(Problem description) Throughout the listing below, copy each line containing "incoming".
(Source data begins)
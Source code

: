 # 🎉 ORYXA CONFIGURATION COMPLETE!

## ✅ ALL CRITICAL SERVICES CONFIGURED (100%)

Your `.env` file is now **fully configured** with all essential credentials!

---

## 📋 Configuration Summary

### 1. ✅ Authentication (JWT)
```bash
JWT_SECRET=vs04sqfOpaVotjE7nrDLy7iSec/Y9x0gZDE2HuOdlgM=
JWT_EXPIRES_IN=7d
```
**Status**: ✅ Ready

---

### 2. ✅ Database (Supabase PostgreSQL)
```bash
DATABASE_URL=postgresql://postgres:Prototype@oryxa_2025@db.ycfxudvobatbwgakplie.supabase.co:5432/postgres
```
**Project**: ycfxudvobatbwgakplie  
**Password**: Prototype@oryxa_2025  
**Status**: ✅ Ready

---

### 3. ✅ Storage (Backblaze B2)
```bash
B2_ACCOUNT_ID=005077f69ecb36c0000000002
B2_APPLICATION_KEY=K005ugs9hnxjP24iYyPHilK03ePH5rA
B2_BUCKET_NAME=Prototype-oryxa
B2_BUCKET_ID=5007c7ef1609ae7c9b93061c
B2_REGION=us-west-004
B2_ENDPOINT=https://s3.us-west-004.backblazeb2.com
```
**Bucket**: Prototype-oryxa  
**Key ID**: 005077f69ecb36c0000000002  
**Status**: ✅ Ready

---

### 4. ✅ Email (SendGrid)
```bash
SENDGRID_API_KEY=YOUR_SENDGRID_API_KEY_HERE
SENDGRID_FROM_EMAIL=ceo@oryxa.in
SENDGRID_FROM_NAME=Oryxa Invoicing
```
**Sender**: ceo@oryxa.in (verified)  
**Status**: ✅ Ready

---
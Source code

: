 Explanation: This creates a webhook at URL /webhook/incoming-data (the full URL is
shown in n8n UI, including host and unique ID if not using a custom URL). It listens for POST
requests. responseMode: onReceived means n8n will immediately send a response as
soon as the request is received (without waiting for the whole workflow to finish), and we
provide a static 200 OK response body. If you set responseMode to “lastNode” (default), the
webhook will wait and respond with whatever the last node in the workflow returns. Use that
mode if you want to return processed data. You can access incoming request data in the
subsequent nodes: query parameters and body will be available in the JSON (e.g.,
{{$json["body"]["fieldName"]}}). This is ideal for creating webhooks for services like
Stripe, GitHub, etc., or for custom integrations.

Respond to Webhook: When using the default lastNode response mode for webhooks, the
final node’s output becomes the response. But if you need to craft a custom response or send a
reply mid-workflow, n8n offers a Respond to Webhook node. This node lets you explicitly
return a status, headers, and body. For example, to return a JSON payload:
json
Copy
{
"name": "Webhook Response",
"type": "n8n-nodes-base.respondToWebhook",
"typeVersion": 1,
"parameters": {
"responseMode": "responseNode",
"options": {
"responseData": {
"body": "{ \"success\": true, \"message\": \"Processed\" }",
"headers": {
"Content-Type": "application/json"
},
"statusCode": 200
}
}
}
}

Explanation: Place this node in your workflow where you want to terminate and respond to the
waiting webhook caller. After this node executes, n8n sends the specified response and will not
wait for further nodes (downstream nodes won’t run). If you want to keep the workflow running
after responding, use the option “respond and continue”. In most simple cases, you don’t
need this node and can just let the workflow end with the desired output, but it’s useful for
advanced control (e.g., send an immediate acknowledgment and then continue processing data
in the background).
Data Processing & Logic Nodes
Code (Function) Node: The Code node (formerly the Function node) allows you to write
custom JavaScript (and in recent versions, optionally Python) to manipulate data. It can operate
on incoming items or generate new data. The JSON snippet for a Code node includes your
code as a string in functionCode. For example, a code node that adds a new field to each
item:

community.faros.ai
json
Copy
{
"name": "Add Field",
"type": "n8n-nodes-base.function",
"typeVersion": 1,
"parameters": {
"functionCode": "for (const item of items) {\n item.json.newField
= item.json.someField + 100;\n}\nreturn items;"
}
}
(Source data ends)
(Output for this exercise)
: Explanation: This creates a webhook at URL /webhook/incoming-data (the full URL is
mode if you want to return processed data. You can access incoming request data in the
on incoming items or generate new data. The JSON snippet for a Code node includes your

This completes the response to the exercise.